One well known means for providing heat removal is to utilize a metal or ceramic heat sink or more typically referred to as a heat spreader as used hereinafter. The heat spreader, in many instances, has been connected to the integrated circuit components by employing an adhesive to directly bond to the organic or ceramic surfaces of the electronic components. One of the more common adhesive materials employed have been the epoxy based materials. However, the heat spreader material (e.g. copper, nickel-coated copper, aluminum, anodized aluminum, chromium on aluminum) does not adequately adhere to epoxy and difficulties exist in maintaining the bond during thermal cycling. In order to reduce delamination problems, it has been suggested to increase the thermal conduction of the epoxy by incorporating a thermoconductive metal or ceramic particle in the epoxy to thereby increase its CTE (coefficient of thermal expansion) to bring it more in line with that of the material of the heat spreader. Nevertheless, room for improvement still exists with respect to the bond between the heat spreader and epoxy material.
In addition, attempts to use silicon adhesives for such purposes have been carried out, but such adhesives exhibit bond strengths with the heat spreader that is only about ⅓ to about xc2xd the strength of the epoxy materials. Moreover, constituents of silicon adhesives have a tendency to migrate out thereby contaminating surfaces with a microthin coating which prevents subsequent attachment of other organic materials to the circuit boards such as photoresists, solder resists, and encapsulents. Furthermore, contamination is especially a problem for reworking components because heating the silicon during rework greatly increases the contamination and prevents any subsequent encapsulation or other non-silicon processes on the circuit board that may be required for rework.
In view of the foregoing discussion, it would be desirable to improve the adhesion between the heat spreader and adhesive that contacts the electronic components of the package in order to provide increased resistance to delamination and package cracking, while also assuring adequate thermal transport capability.
It would also be desirable to provide a process that achieves improved adhesion that is more efficient and easier to carry out than the processes now commonly practiced.
The present invention is concerned with an article that comprises a dielectric substrate and a heat spreader located adjacent the substrate. The heat spreader is typically metallic. In order to improve the adhesion between the dielectric substrate and the heat spreader, a layer of a codeposited ZnCr is provided intermediate the dielectric substrate and the heat spreader. In addition, the present invention is concerned with electronic packages that include an integrated circuit chip surrounded by a dielectric, a heat spreader located adjacent the dielectric substrate and a layer of codeposited ZnCr intermediate the dielectric substrate and the heat spreader.

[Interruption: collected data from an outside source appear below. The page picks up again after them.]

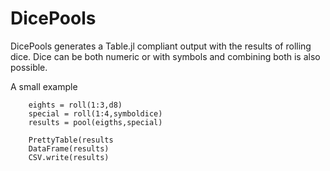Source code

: # DicePools

DicePools generates a Table.jl compliant output with the results of rolling dice. Dice can be both numeric or with symbols and combining both is also possible.

A small example 
```
    eights = roll(1:3,d8)
    special = roll(1:4,symboldice)
    results = pool(eigths,special)
    
    PrettyTable(results
    DataFrame(results)
    CSV.write(results)
```
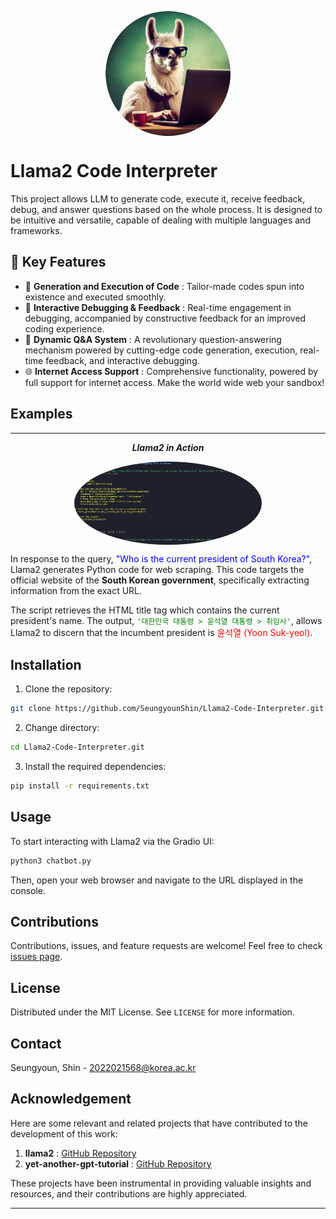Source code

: <p align="center" width="100%">
<img src="/assets/logo2.png" alt="llama2 code interprerter icon" style="width: 200px; height:200px; display: block; margin: auto; border-radius: 50%;">
</p>


# Llama2 Code Interpreter

This project allows LLM to generate code, execute it, receive feedback, debug, and answer questions based on the whole process. It is designed to be intuitive and versatile, capable of dealing with multiple languages and frameworks.

## 🌟 Key Features

- 🚀 **Generation and Execution of Code** : Tailor-made codes spun into existence and executed smoothly. 
- 🔎 **Interactive Debugging & Feedback** : Real-time engagement in debugging, accompanied by constructive feedback for an improved coding experience. 
- 🧠 **Dynamic Q&A System** : A revolutionary question-answering mechanism powered by cutting-edge code generation, execution, real-time feedback, and interactive debugging.
- 🌐 **Internet Access Support** : Comprehensive functionality, powered by full support for internet access. Make the world wide web your sandbox!

## Examples



---
<div align="center">

***Llama2 in Action***

<p align="center" width="100%">
<img src="/assets/president_code.png" alt="example1_president_search_with_code" style="width: 300px; display: block; margin: auto; border-radius: 50%;">
</p>

</div>

In response to the query, <span style="color:blue">"Who is the current president of South Korea?"</span>, Llama2 generates Python code for web scraping. This code targets the official website of the **South Korean government**, specifically extracting information from the exact URL.


The script retrieves the HTML title tag which contains the current president's name. The output, <span style="color:green">`'대한민국 대통령 > 윤석열 대통령 > 취임사'`</span>, allows Llama2 to discern that the incumbent president is <span style="color:red">윤석열 (Yoon Suk-yeol)</span>.



## Installation

1. Clone the repository:
```bash
git clone https://github.com/SeungyounShin/Llama2-Code-Interpreter.git
```

2. Change directory:
```bash
cd Llama2-Code-Interpreter.git
```

3. Install the required dependencies:
```bash
pip install -r requirements.txt
```

## Usage

To start interacting with Llama2 via the Gradio UI:

```bash
python3 chatbot.py
```

Then, open your web browser and navigate to the URL displayed in the console.

## Contributions

Contributions, issues, and feature requests are welcome! Feel free to check [issues page](url_to_your_issues_page). 

## License

Distributed under the MIT License. See `LICENSE` for more information.

## Contact

Seungyoun, Shin - 2022021568@korea.ac.kr

## Acknowledgement

Here are some relevant and related projects that have contributed to the development of this work:

1. **llama2** : [GitHub Repository](https://github.com/facebookresearch/llama)
2. **yet-another-gpt-tutorial** : [GitHub Repository](https://github.com/sjchoi86/yet-another-gpt-tutorial/tree/main)

These projects have been instrumental in providing valuable insights and resources, and their contributions are highly appreciated.

---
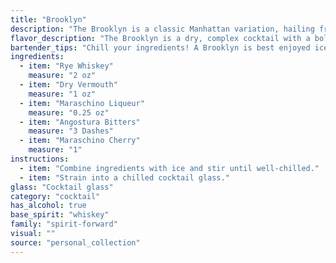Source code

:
 ```yaml
---
title: "Brooklyn"
description: "The Brooklyn is a classic Manhattan variation, hailing from the 19th century.  This  rye-based cocktail, sweetened with dry vermouth and a touch of maraschino, boasts a complex flavor profile balanced by bitter notes from Angostura bitters. It's a sophisticated choice for any occasion. "
flavor_description: "The Brooklyn is a dry, complex cocktail with a bold rye whiskey backbone. Dry vermouth adds a herbaceous and slightly bitter edge, balanced by the sweet, cherry-like notes of maraschino liqueur. Angostura bitters contribute a subtle aromatic warmth, while a maraschino cherry provides a final burst of sweetness and fruity character. The overall experience is a sophisticated, slightly bitter, and ultimately refreshing drink. "
bartender_tips: "Chill your ingredients! A Brooklyn is best enjoyed ice-cold.  Use high-quality rye for a richer flavor. Measure your vermouth carefully - too much will drown out the rye. A dash of bitters adds complexity.  Muddle the cherry for a touch of sweetness before adding to your shaker. Garnish with a cherry - optional, but pretty! "
ingredients:
  - item: "Rye Whiskey"
    measure: "2 oz"
  - item: "Dry Vermouth"
    measure: "1 oz"
  - item: "Maraschino Liqueur"
    measure: "0.25 oz"
  - item: "Angostura Bitters"
    measure: "3 Dashes"
  - item: "Maraschino Cherry"
    measure: "1"
instructions:
  - item: "Combine ingredients with ice and stir until well-chilled."
  - item: "Strain into a chilled cocktail glass."
glass: "Cocktail glass"
category: "cocktail"
has_alcohol: true
base_spirit: "whiskey"
family: "spirit-forward"
visual: ""
source: "personal_collection"
---
```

The present invention is also concerned with the process for fabricating the above-defined article. In particular, the process of the present invention involves providing a layer of a codeposited ZnCr on at least one major surface of a heat spreader, and then laminating the heat spreader to a dielectric substrate. By adhering the heat spreader to the dielectric prior to such steps as positioning of the integrated circuit chip on the circuit board, delamination is prevented during subsequent processing steps because of the enhanced adhesion achieved by the present invention. Subsequent processing steps typically include baking, die attaching, post heating, ball grid array attaching and masking. Such processing steps subject the structure to relatively high temperatures which, without the tenacious bond formed according to the present invention, could result in separation or delamination of the heat spreader from the dielectric.
Still other objects and advantages of the present invention will become apparent by those skilled in the art from the following description, wherein it is shown and described only the preferred embodiments of the present invention, simply by illustration of the best mode contemplated of carrying out the invention. As will be realized, the invention is capable of other and different embodiments, and its several details are capable of modifications in various obvious respects, without departing from the invention. Accordingly, the drawings and description are to be regarded as illustrative in nature and not as restrictive.